**Exercise:** From the records below, copy the lines that include "implementation".

**Exercise data:**

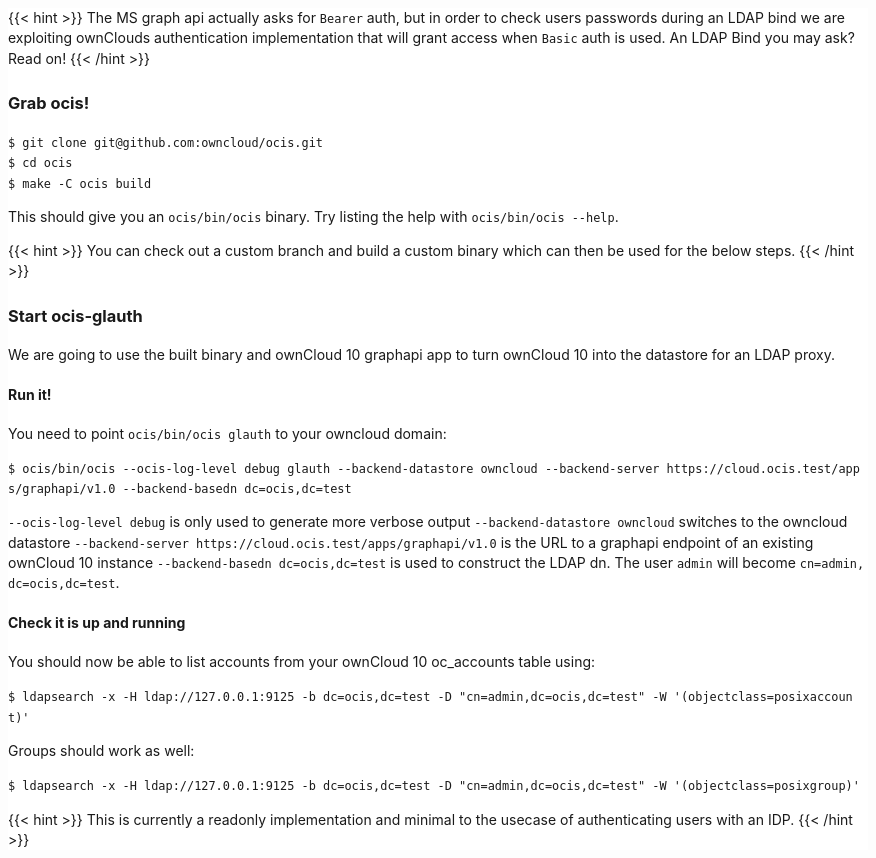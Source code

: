 {{< hint >}}
The MS graph api actually asks for `Bearer` auth, but in order to check users passwords during an LDAP bind we are exploiting ownClouds authentication implementation that will grant access when `Basic` auth is used. An LDAP Bind you may ask? Read on!
{{< /hint >}}

### Grab ocis!

```
$ git clone git@github.com:owncloud/ocis.git
$ cd ocis
$ make -C ocis build
```
This should give you an `ocis/bin/ocis` binary. Try listing the help with `ocis/bin/ocis --help`.

{{< hint >}}
You can check out a custom branch and build a custom binary which can then be used for the below steps.
{{< /hint >}}

### Start ocis-glauth

We are going to use the built binary and ownCloud 10 graphapi app to turn ownCloud 10 into the datastore for an LDAP proxy.

#### Run it!

You need to point `ocis/bin/ocis glauth` to your owncloud domain:
```console
$ ocis/bin/ocis --ocis-log-level debug glauth --backend-datastore owncloud --backend-server https://cloud.ocis.test/apps/graphapi/v1.0 --backend-basedn dc=ocis,dc=test
```

`--ocis-log-level debug` is only used to generate more verbose output
`--backend-datastore owncloud` switches to the owncloud datastore
`--backend-server https://cloud.ocis.test/apps/graphapi/v1.0` is the URL to a graphapi endpoint of an existing ownCloud 10 instance
`--backend-basedn dc=ocis,dc=test` is used to construct the LDAP dn. The user `admin` will become `cn=admin,dc=ocis,dc=test`.

#### Check it is up and running

You should now be able to list accounts from your ownCloud 10 oc_accounts table using:
```console
$ ldapsearch -x -H ldap://127.0.0.1:9125 -b dc=ocis,dc=test -D "cn=admin,dc=ocis,dc=test" -W '(objectclass=posixaccount)'
```

Groups should work as well:
```console
$ ldapsearch -x -H ldap://127.0.0.1:9125 -b dc=ocis,dc=test -D "cn=admin,dc=ocis,dc=test" -W '(objectclass=posixgroup)'
```

{{< hint >}}
This is currently a readonly implementation and minimal to the usecase of authenticating users with an IDP.
{{< /hint >}}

**Problem solution:**
The MS graph api actually asks for `Bearer` auth, but in order to check users passwords during an LDAP bind we are exploiting ownClouds authentication implementation that will grant access when `Basic` auth is used. An LDAP Bind you may ask? Read on!
This is currently a readonly implementation and minimal to the usecase of authenticating users with an IDP.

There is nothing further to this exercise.